Intervistato dalla redazione di TuttoSalernitana, il talent scout Vito Giordano si è soffermato sulle ultime operazioni di mercato e sul clima di malcontento che si respira negli ambienti del tifo granata: "So bene che parte della tifoseria è convinta sia stato un mercato fallimentare, dispiace tanto vedere questa spaccatura tra tutte le componenti. Non capirò mai chi parla di pressioni: secondo me, con l'Arechi pieno e la gente in trasferta al fianco della Salernitana, si potrebbero avere addirittura punti in più. Questi calciatori, insieme al loro allenatore, si ritrovano praticamente da soli, circondati da tanto scetticismo, da uno stadio vuoto e da un clima di contestazione che non deve mai sfociare in un mancato sostegno alla casacca. E' sempre stata questa la mentalità del pubblico: a prescindere dall'opinione sul presidente direi che il fattore "dodicesimo uomo" non deve mai mancare, anche a distanza. Quanto alla squadra, ben venga l'arrivo di Coulibaly: quando c'è una richiesta precisa del tecnico bisogna accontentarlo. Sy dovrà abituarsi alla nuova cultura e ci vorrà tempo, stesso discorso per Kristoffersen che è un norvegese che non ha segnato moltissimo in Corea, ma ha caratteristiche interessanti. Mi è dispiaciuto non sia stato preso Crociata: è vero che Castori pratica un calcio molto concreto e fatto di verticalizzazioni e fisicità, ma si è semplicemente adattato alle caratteristiche dei giocatori a disposizione. Credo che sia l'artefice di questo grande campionato, mi viene da ridere se penso che è stato accolto con scetticismo. Mi onoro di essere suo amico, gli voglio bene e non avrebbe mai accettato senza le dovute garanzie".

Infine un consiglio alla proprietà: "Sento tante lamentele e sicuramente questo rapporto diretto con la Lazio non viene visto di buon occhio da quasi tutti i tifosi. Forse un minimo sforzo economico in più poteva essere fatto a gennaio, soprattutto dopo la partenza di Giannetti.

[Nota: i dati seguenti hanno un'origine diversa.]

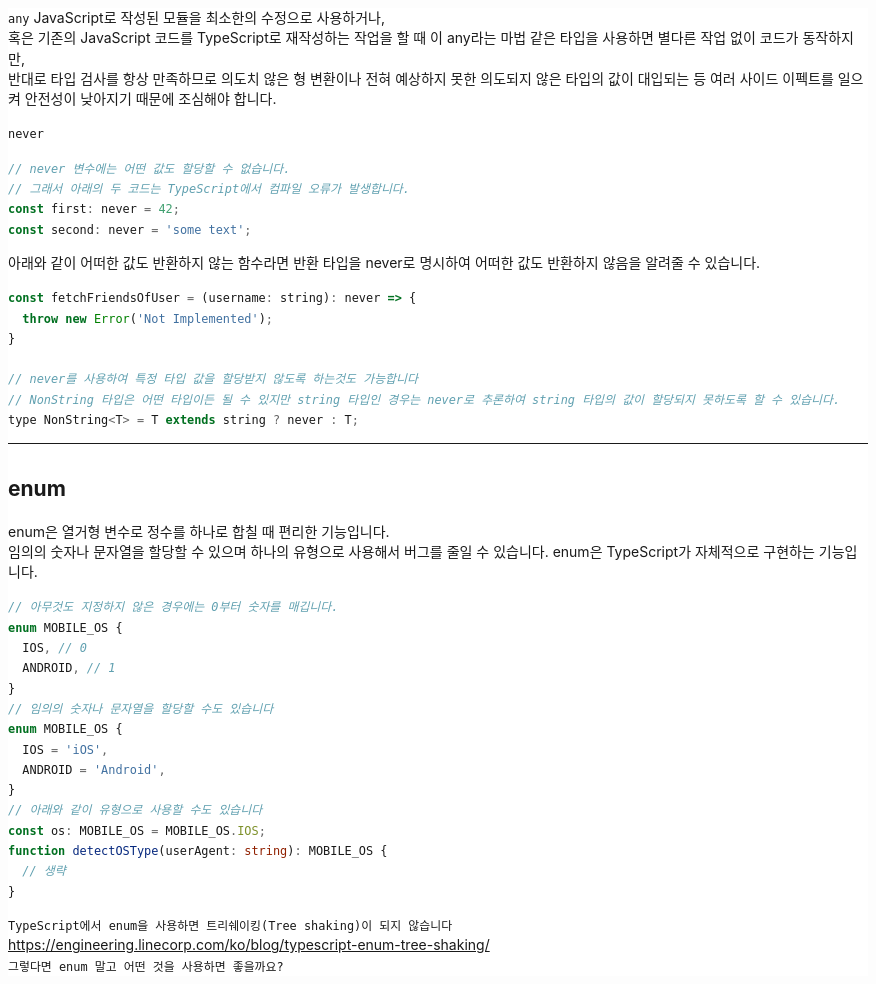 `any`
JavaScript로 작성된 모듈을 최소한의 수정으로 사용하거나,  
혹은 기존의 JavaScript 코드를 TypeScript로 재작성하는 작업을 할 때 이 any라는 마법 같은 타입을 사용하면 별다른 작업 없이 코드가 동작하지만,  
반대로 타입 검사를 항상 만족하므로 의도치 않은 형 변환이나 전혀 예상하지 못한 의도되지 않은 타입의 값이 대입되는 등 여러 사이드 이펙트를 일으켜 안전성이 낮아지기 때문에 조심해야 합니다.

`never`

```javascript
// never 변수에는 어떤 값도 할당할 수 없습니다.
// 그래서 아래의 두 코드는 TypeScript에서 컴파일 오류가 발생합니다.
const first: never = 42;
const second: never = 'some text';
```

아래와 같이 어떠한 값도 반환하지 않는 함수라면 반환 타입을 never로 명시하여 어떠한 값도 반환하지 않음을 알려줄 수 있습니다.

```javascript
const fetchFriendsOfUser = (username: string): never => {
  throw new Error('Not Implemented');
}

// never를 사용하여 특정 타입 값을 할당받지 않도록 하는것도 가능합니다
// NonString 타입은 어떤 타입이든 될 수 있지만 string 타입인 경우는 never로 추론하여 string 타입의 값이 할당되지 못하도록 할 수 있습니다.
type NonString<T> = T extends string ? never : T;
```

---

## enum

enum은 열거형 변수로 정수를 하나로 합칠 때 편리한 기능입니다.  
임의의 숫자나 문자열을 할당할 수 있으며 하나의 유형으로 사용해서 버그를 줄일 수 있습니다.
enum은 TypeScript가 자체적으로 구현하는 기능입니다.

```typescript
// 아무것도 지정하지 않은 경우에는 0부터 숫자를 매깁니다.
enum MOBILE_OS {
  IOS, // 0
  ANDROID, // 1
}
// 임의의 숫자나 문자열을 할당할 수도 있습니다
enum MOBILE_OS {
  IOS = 'iOS',
  ANDROID = 'Android',
}
// 아래와 같이 유형으로 사용할 수도 있습니다
const os: MOBILE_OS = MOBILE_OS.IOS;
function detectOSType(userAgent: string): MOBILE_OS {
  // 생략
}
```

`TypeScript에서 enum을 사용하면 트리쉐이킹(Tree shaking)이 되지 않습니다`  
https://engineering.linecorp.com/ko/blog/typescript-enum-tree-shaking/  
`그렇다면 enum 말고 어떤 것을 사용하면 좋을까요?`
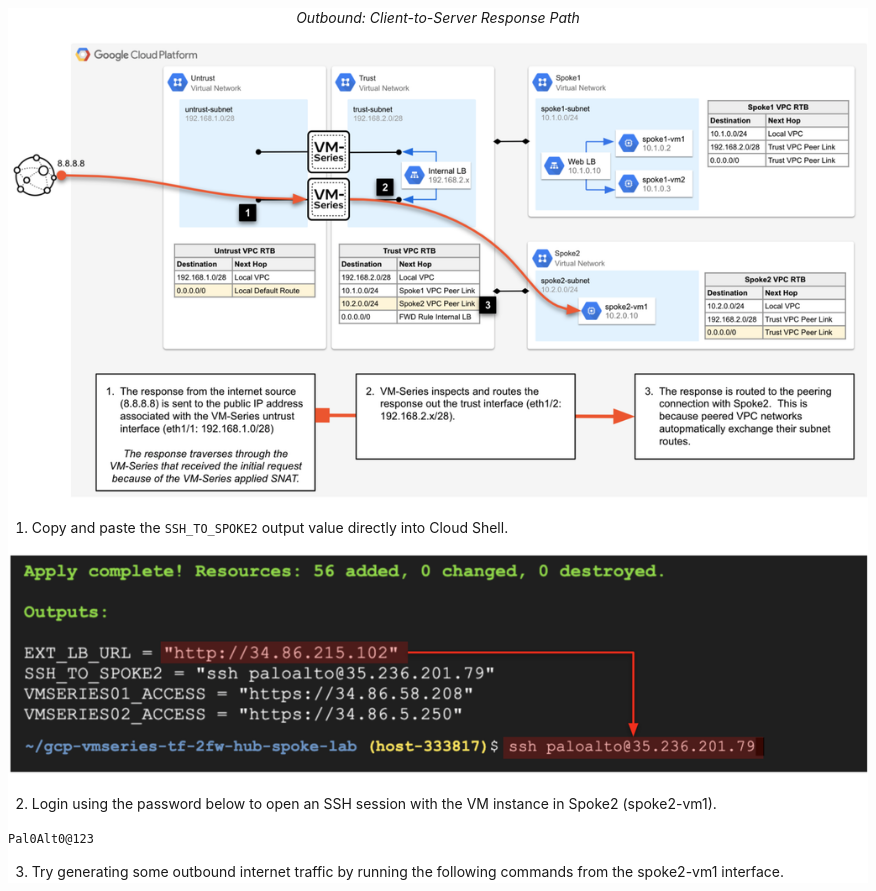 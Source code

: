 <p align="center"><i>Outbound: Client-to-Server Response Path</i></p>

![alt_text](images/image14.png "image_tooltip")




1. Copy and paste the `SSH_TO_SPOKE2` output value directly into Cloud Shell.  

![alt_text](images/image15.png "image_tooltip")

2. Login using the password below to open an SSH session with the VM instance in Spoke2 (spoke2-vm1).  

```
Pal0Alt0@123
```

3. Try generating some outbound internet traffic by running the following commands from the spoke2-vm1 interface.
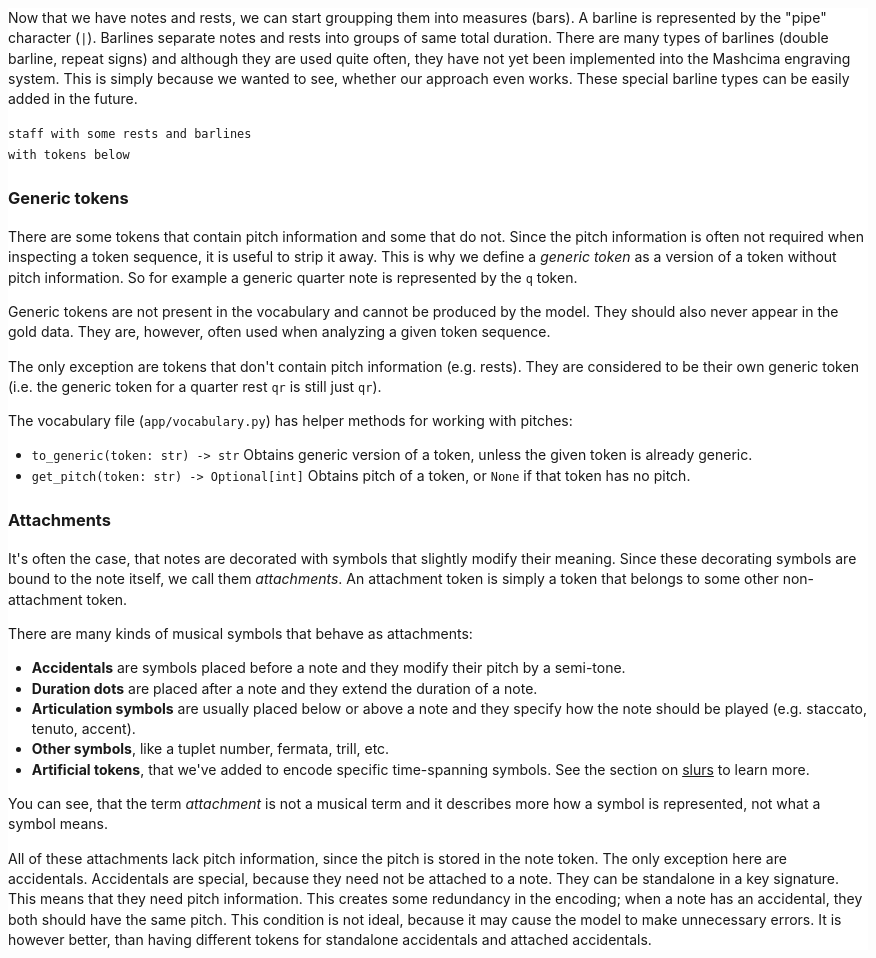 Now that we have notes and rests, we can start groupping them into measures (bars). A barline is represented by the "pipe" character (`|`). Barlines separate notes and rests into groups of same total duration. There are many types of barlines (double barline, repeat signs) and although they are used quite often, they have not yet been implemented into the Mashcima engraving system. This is simply because we wanted to see, whether our approach even works. These special barline types can be easily added in the future.

    staff with some rests and barlines
    with tokens below


### Generic tokens

There are some tokens that contain pitch information and some that do not. Since the pitch information is often not required when inspecting a token sequence, it is useful to strip it away. This is why we define a *generic token* as a version of a token without pitch information. So for example a generic quarter note is represented by the `q` token.

Generic tokens are not present in the vocabulary and cannot be produced by the model. They should also never appear in the gold data. They are, however, often used when analyzing a given token sequence.

The only exception are tokens that don't contain pitch information (e.g. rests). They are considered to be their own generic token (i.e. the generic token for a quarter rest `qr` is still just `qr`).

The vocabulary file (`app/vocabulary.py`) has helper methods for working with pitches:

- `to_generic(token: str) -> str` Obtains generic version of a token, unless the given token is already generic.
- `get_pitch(token: str) -> Optional[int]` Obtains pitch of a token, or `None` if that token has no pitch.


### Attachments

It's often the case, that notes are decorated with symbols that slightly modify their meaning. Since these decorating symbols are bound to the note itself, we call them *attachments*. An attachment token is simply a token that belongs to some other non-attachment token.

There are many kinds of musical symbols that behave as attachments:

- **Accidentals** are symbols placed before a note and they modify their pitch by a semi-tone.
- **Duration dots** are placed after a note and they extend the duration of a note.
- **Articulation symbols** are usually placed below or above a note and they specify how the note should be played (e.g. staccato, tenuto, accent).
- **Other symbols**, like a tuplet number, fermata, trill, etc.
- **Artificial tokens**, that we've added to encode specific time-spanning symbols. See the section on [slurs](#slurs) to learn more.

You can see, that the term *attachment* is not a musical term and it describes more how a symbol is represented, not what a symbol means.



All of these attachments lack pitch information, since the pitch is stored in the note token. The only exception here are accidentals. Accidentals are special, because they need not be attached to a note. They can be standalone in a key signature. This means that they need pitch information. This creates some redundancy in the encoding; when a note has an accidental, they both should have the same pitch. This condition is not ideal, because it may cause the model to make unnecessary errors. It is however better, than having different tokens for standalone accidentals and attached accidentals.
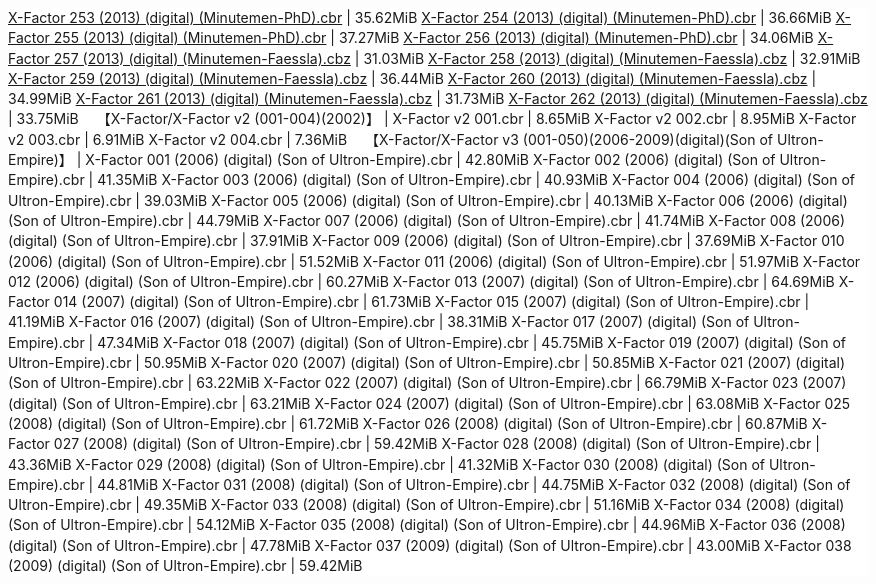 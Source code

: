 [X-Factor 253 (2013) (digital) (Minutemen-PhD).cbr](https://github.com/alicewish/markdown/blob/master/comic/X-Factor-253-2013-digital-Minutemen-PhD-cbr.md) | 35.62MiB
[X-Factor 254 (2013) (digital) (Minutemen-PhD).cbr](https://github.com/alicewish/markdown/blob/master/comic/X-Factor-254-2013-digital-Minutemen-PhD-cbr.md) | 36.66MiB
[X-Factor 255 (2013) (digital) (Minutemen-PhD).cbr](https://github.com/alicewish/markdown/blob/master/comic/X-Factor-255-2013-digital-Minutemen-PhD-cbr.md) | 37.27MiB
[X-Factor 256 (2013) (digital) (Minutemen-PhD).cbr](https://github.com/alicewish/markdown/blob/master/comic/X-Factor-256-2013-digital-Minutemen-PhD-cbr.md) | 34.06MiB
[X-Factor 257 (2013) (digital) (Minutemen-Faessla).cbz](https://github.com/alicewish/markdown/blob/master/comic/X-Factor-257-2013-digital-Minutemen-Faessla-cbz.md) | 31.03MiB
[X-Factor 258 (2013) (digital) (Minutemen-Faessla).cbz](https://github.com/alicewish/markdown/blob/master/comic/X-Factor-258-2013-digital-Minutemen-Faessla-cbz.md) | 32.91MiB
[X-Factor 259 (2013) (digital) (Minutemen-Faessla).cbz](https://github.com/alicewish/markdown/blob/master/comic/X-Factor-259-2013-digital-Minutemen-Faessla-cbz.md) | 36.44MiB
[X-Factor 260 (2013) (digital) (Minutemen-Faessla).cbz](https://github.com/alicewish/markdown/blob/master/comic/X-Factor-260-2013-digital-Minutemen-Faessla-cbz.md) | 34.99MiB
[X-Factor 261 (2013) (digital) (Minutemen-Faessla).cbz](https://github.com/alicewish/markdown/blob/master/comic/X-Factor-261-2013-digital-Minutemen-Faessla-cbz.md) | 31.73MiB
[X-Factor 262 (2013) (digital) (Minutemen-Faessla).cbz](https://github.com/alicewish/markdown/blob/master/comic/X-Factor-262-2013-digital-Minutemen-Faessla-cbz.md) | 33.75MiB
&emsp;【X-Factor/X-Factor v2 (001-004)(2002)】 | 
X-Factor v2 001.cbr | 8.65MiB
X-Factor v2 002.cbr | 8.95MiB
X-Factor v2 003.cbr | 6.91MiB
X-Factor v2 004.cbr | 7.36MiB
&emsp;【X-Factor/X-Factor v3 (001-050)(2006-2009)(digital)(Son of Ultron-Empire)】 | 
X-Factor 001 (2006) (digital) (Son of Ultron-Empire).cbr | 42.80MiB
X-Factor 002 (2006) (digital) (Son of Ultron-Empire).cbr | 41.35MiB
X-Factor 003 (2006) (digital) (Son of Ultron-Empire).cbr | 40.93MiB
X-Factor 004 (2006) (digital) (Son of Ultron-Empire).cbr | 39.03MiB
X-Factor 005 (2006) (digital) (Son of Ultron-Empire).cbr | 40.13MiB
X-Factor 006 (2006) (digital) (Son of Ultron-Empire).cbr | 44.79MiB
X-Factor 007 (2006) (digital) (Son of Ultron-Empire).cbr | 41.74MiB
X-Factor 008 (2006) (digital) (Son of Ultron-Empire).cbr | 37.91MiB
X-Factor 009 (2006) (digital) (Son of Ultron-Empire).cbr | 37.69MiB
X-Factor 010 (2006) (digital) (Son of Ultron-Empire).cbr | 51.52MiB
X-Factor 011 (2006) (digital) (Son of Ultron-Empire).cbr | 51.97MiB
X-Factor 012 (2006) (digital) (Son of Ultron-Empire).cbr | 60.27MiB
X-Factor 013 (2007) (digital) (Son of Ultron-Empire).cbr | 64.69MiB
X-Factor 014 (2007) (digital) (Son of Ultron-Empire).cbr | 61.73MiB
X-Factor 015 (2007) (digital) (Son of Ultron-Empire).cbr | 41.19MiB
X-Factor 016 (2007) (digital) (Son of Ultron-Empire).cbr | 38.31MiB
X-Factor 017 (2007) (digital) (Son of Ultron-Empire).cbr | 47.34MiB
X-Factor 018 (2007) (digital) (Son of Ultron-Empire).cbr | 45.75MiB
X-Factor 019 (2007) (digital) (Son of Ultron-Empire).cbr | 50.95MiB
X-Factor 020 (2007) (digital) (Son of Ultron-Empire).cbr | 50.85MiB
X-Factor 021 (2007) (digital) (Son of Ultron-Empire).cbr | 63.22MiB
X-Factor 022 (2007) (digital) (Son of Ultron-Empire).cbr | 66.79MiB
X-Factor 023 (2007) (digital) (Son of Ultron-Empire).cbr | 63.21MiB
X-Factor 024 (2007) (digital) (Son of Ultron-Empire).cbr | 63.08MiB
X-Factor 025 (2008) (digital) (Son of Ultron-Empire).cbr | 61.72MiB
X-Factor 026 (2008) (digital) (Son of Ultron-Empire).cbr | 60.87MiB
X-Factor 027 (2008) (digital) (Son of Ultron-Empire).cbr | 59.42MiB
X-Factor 028 (2008) (digital) (Son of Ultron-Empire).cbr | 43.36MiB
X-Factor 029 (2008) (digital) (Son of Ultron-Empire).cbr | 41.32MiB
X-Factor 030 (2008) (digital) (Son of Ultron-Empire).cbr | 44.81MiB
X-Factor 031 (2008) (digital) (Son of Ultron-Empire).cbr | 44.75MiB
X-Factor 032 (2008) (digital) (Son of Ultron-Empire).cbr | 49.35MiB
X-Factor 033 (2008) (digital) (Son of Ultron-Empire).cbr | 51.16MiB
X-Factor 034 (2008) (digital) (Son of Ultron-Empire).cbr | 54.12MiB
X-Factor 035 (2008) (digital) (Son of Ultron-Empire).cbr | 44.96MiB
X-Factor 036 (2008) (digital) (Son of Ultron-Empire).cbr | 47.78MiB
X-Factor 037 (2009) (digital) (Son of Ultron-Empire).cbr | 43.00MiB
X-Factor 038 (2009) (digital) (Son of Ultron-Empire).cbr | 59.42MiB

La rosa è buona, ha qualità e una difesa interessante, ma manca la classica ciliegina sulla torta che poteva restituire anche un minimo di entusiasmo. Resto, però, convinto che bisogna tenersi stretta questa proprietà perchè ha garantito solidità economica come forse non era mai accaduto nella storia. Dò solo una indicazione, in base alla mia grande esperienza e alle tante amicizie di livello che ho nel mondo del calcio. I vecchi maestri come Sartori o il giovane ma bravissimo Petrachi mi dicono sempre che il settore giovanile è alla base del futuro di ogni club. Statisticamente ci sono una marea di giovani campani che si trasferiscono al Nord e che invece sognano di indossare la maglia granata. Ripartiamo da loro, diamo ai salernitani la possibilità di coltivare un sogno". 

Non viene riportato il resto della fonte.